◆ About this exercise: Throughout the listing below, copy each line containing "subsection".

Information shown Start Marker

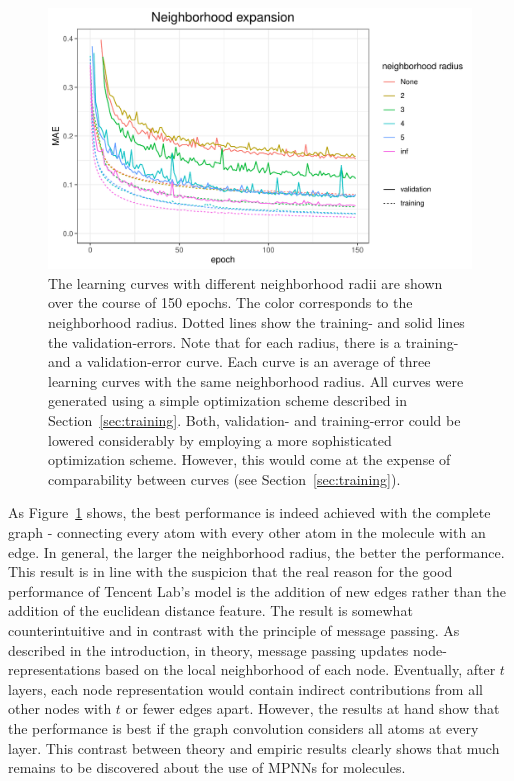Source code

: \begin{figure}[H]
	\includegraphics[width=\linewidth]{figures/neighborhood-expansion}
	
	\caption{The learning curves with different neighborhood radii are shown over the course of 150 epochs. The color corresponds to the neighborhood radius. Dotted lines show the training- and solid lines the validation-errors. Note that for each radius, there is a training- and a validation-error curve. Each curve is an average of three learning curves with the same neighborhood radius. All curves were generated using a simple optimization scheme described in Section~\ref{sec:training}. Both, validation- and training-error could be lowered considerably by employing a more sophisticated optimization scheme. However, this would come at the expense of comparability between curves (see Section~\ref{sec:training}).}
	\label{fig:neighborhood-expansion}
\end{figure}

As Figure~\ref{fig:neighborhood-expansion} shows, the best performance is indeed achieved with the complete graph - connecting every atom with every other atom in the molecule with an edge. In general, the larger the neighborhood radius, the better the performance. This result is in line with the suspicion that the real reason for the good performance of Tencent Lab's model is the addition of new edges rather than the addition of the euclidean distance feature.
The result is somewhat counterintuitive and in contrast with the principle of message passing. As described in the introduction, in theory, message passing updates node-representations based on the local neighborhood of each node. Eventually, after $t$ layers, each node representation would contain indirect contributions from all other nodes with $t$ or fewer edges apart. However, the results at hand show that the performance is best if the graph convolution considers all atoms at every layer. This contrast between theory and empiric results clearly shows that much remains to be discovered about the use of MPNNs for molecules.

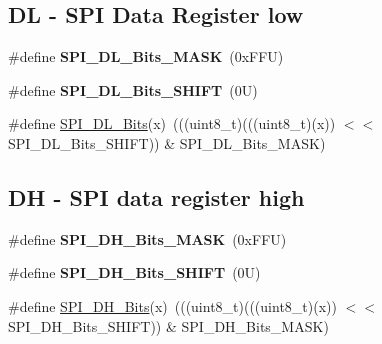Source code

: \subsection*{DL -\/ S\+PI Data Register low}
\begin{DoxyCompactItemize}
\item 
\mbox{\label{group___s_p_i___register___masks_gab0bad5d31bd1cb5fef90d0d2220e770f}} 
\#define {\bfseries S\+P\+I\+\_\+\+D\+L\+\_\+\+Bits\+\_\+\+M\+A\+SK}~(0x\+F\+F\+U)
\item 
\mbox{\label{group___s_p_i___register___masks_ga01acf774167b947037841132f02cca41}} 
\#define {\bfseries S\+P\+I\+\_\+\+D\+L\+\_\+\+Bits\+\_\+\+S\+H\+I\+FT}~(0\+U)
\item 
\#define \mbox{\hyperlink{group___s_p_i___register___masks_ga86e3bbf34ddf7b9cda3fc9a62e2f6404}{S\+P\+I\+\_\+\+D\+L\+\_\+\+Bits}}(x)~(((uint8\+\_\+t)(((uint8\+\_\+t)(x)) $<$$<$ S\+P\+I\+\_\+\+D\+L\+\_\+\+Bits\+\_\+\+S\+H\+I\+FT)) \& S\+P\+I\+\_\+\+D\+L\+\_\+\+Bits\+\_\+\+M\+A\+SK)
\end{DoxyCompactItemize}
\subsection*{DH -\/ S\+PI data register high}
\begin{DoxyCompactItemize}
\item 
\mbox{\label{group___s_p_i___register___masks_ga2bbe93bb6f68edc9ad343fac000ce3a9}} 
\#define {\bfseries S\+P\+I\+\_\+\+D\+H\+\_\+\+Bits\+\_\+\+M\+A\+SK}~(0x\+F\+F\+U)
\item 
\mbox{\label{group___s_p_i___register___masks_ga994f4c3d8c6a73e19423c162a9418424}} 
\#define {\bfseries S\+P\+I\+\_\+\+D\+H\+\_\+\+Bits\+\_\+\+S\+H\+I\+FT}~(0\+U)
\item 
\#define \mbox{\hyperlink{group___s_p_i___register___masks_ga5c2eb260b79200f0e7d355e83d1e7418}{S\+P\+I\+\_\+\+D\+H\+\_\+\+Bits}}(x)~(((uint8\+\_\+t)(((uint8\+\_\+t)(x)) $<$$<$ S\+P\+I\+\_\+\+D\+H\+\_\+\+Bits\+\_\+\+S\+H\+I\+FT)) \& S\+P\+I\+\_\+\+D\+H\+\_\+\+Bits\+\_\+\+M\+A\+SK)
\end{DoxyCompactItemize}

Information shown End Marker

◆ Reply to the exercise:
: \subsection*{DL -\/ S\+PI Data Register low}
\subsection*{DH -\/ S\+PI data register high}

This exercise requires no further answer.